Eine Studie von der Bertelsmann-Stiftung fand bereits vor der Pandemie heraus, dass an deutschen Grundschulen über die Hälfte des Musikunterrichtes ausfällt. Ein Zustand, der sich nicht allzu schnell verbessern wird, denn es fehle an Nachwuchs. Das hat mehrere Gründe, kommentiert Axel Brüggemann.
Mangel an Lehrkräften
Die Zahlen sind schockierend. 2020 hat die Bertelsmann-Stiftung herausgefunden: An Deutschen Grundschulen fällt über die Hälfte des Musikunterrichtes aus. Das bedeutet: Der Staat kann das PFLICHT-Fach Musik nicht mehr anbieten. Sport und Musik werden, ausgerechnet im Land von Bach, Beethoven Brahms als Nebenfächer behandelt. In der alten Studie hieß es: bis 2028 würde sich die Situation nicht verbessern. Und nun – nach der Corona-Pandemie – wird alles noch viel schlimmer als erwartet.

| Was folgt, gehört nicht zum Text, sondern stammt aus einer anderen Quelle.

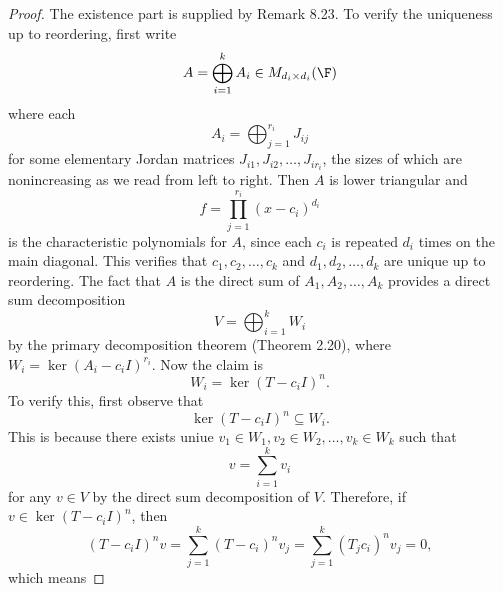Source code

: \documentclass[linearalgebra]{subfiles}
\begin{document}
    \begin{proof}
        The existence part is supplied by Remark 8.23. To verify the uniqueness up to reordering, first write
        \begin{equation*}
            A = \bigoplus^{k}_{i=1} A_i\in M_{d_i\times d_i}(\F) 
        \end{equation*}
        where each
        \begin{equation*}
            A_i = \bigoplus^{r_i}_{j=1} J_{ij}
        \end{equation*}
        for some elementary Jordan matrices $J_{i 1}, J_{i 2}, \ldots, J_{ir_i}$, the sizes of which are nonincreasing as we read from left to right. Then $A$ is lower triangular and
        \begin{equation*}
            f = \prod^{r_i}_{j=1} \left( x-c_i \right) ^{d_i}
        \end{equation*}
        is the characteristic polynomials for $A$, since each $c_i$ is repeated $d_i$ times on the main diagonal. This verifies that $c_1,c_2,\ldots,c_k$ and $d_1,d_2,\ldots,d_k$ are unique up to reordering. The fact that $A$ is the direct sum of $A_1,A_2,\ldots,A_k$ provides a direct sum decomposition
        \begin{equation*}
            V = \bigoplus^{k}_{i=1} W_i
        \end{equation*}
        by the primary decomposition theorem (Theorem 2.20), where $W_i = \ker\left( A_i-c_iI \right) ^{r_i}$. Now the claim is
        \begin{equation*}
            W_i = \ker\left( T-c_iI \right) ^n.
        \end{equation*}
        To verify this, first observe that
        \begin{equation*}
            \ker\left( T-c_iI \right) ^n \subseteq W_i.
        \end{equation*}
        This is because there exists uniue $v_1\in W_1, v_2\in W_2,\ldots, v_k\in W_k$ such that
        \begin{equation*}
            v = \sum^{k}_{i=1} v_i
        \end{equation*}
        for any $v\in V$ by the direct sum decomposition of $V$. Therefore, if $v\in\ker\left( T-c_iI \right) ^n$, then
        \begin{equation*}
            \left( T-c_iI \right) ^nv = \sum^{k}_{j=1} \left( T-c_i \right)^nv_j = \sum^{k}_{j=1} \left( T_jc_i \right)^n v_j = 0, 
        \end{equation*}
        which means

\end{proof}
\end{document}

Professor Andreas Lehmann-Wermser vom Institut für musikpädagogische Forschung in Hannover (er hatte an der Studie mitgearbeitet) schlägt Alarm: Es fehle an Lehramt-Studierenden. Bewerberzahlen brechen dramatisch ein. In Hannover gibt es inzwischen weniger Bewerber als Studienplätze – und man müsse noch Bewerberinnen und Bewerber abweisen – auf Grund mangelnder Qualifikation.
Die Spätfolgen der Pandemie
Die Politik versucht bereits gegenzusteuern. Aber noch scheitern die Mittel. Bundesländer wie Brandenburg haben heute doppelt so viele Studienplätze für Musikpädagogik als 2020. Aber auch hier: es fehlen Bewerberinnen und Bewerber.
Andreas Lehmann-Wermser führt das darauf zurück, dass das praktische Erlebnis Musik in der Pandemie gelitten habe – vielen sei die Schönheit und Bedeutung der Musik nicht mehr präsent. Und natürlich läge es auch am Studium selbst: zu komplex – neben Musik müssen auch andere Hauptfächer UND Pädagogik – studiert werden. Das schreckt viele ab. Und selbst wer ein Studium beginnt, biegt während der Studienzeit oft auf den Weg einer Solo-Karriere ab.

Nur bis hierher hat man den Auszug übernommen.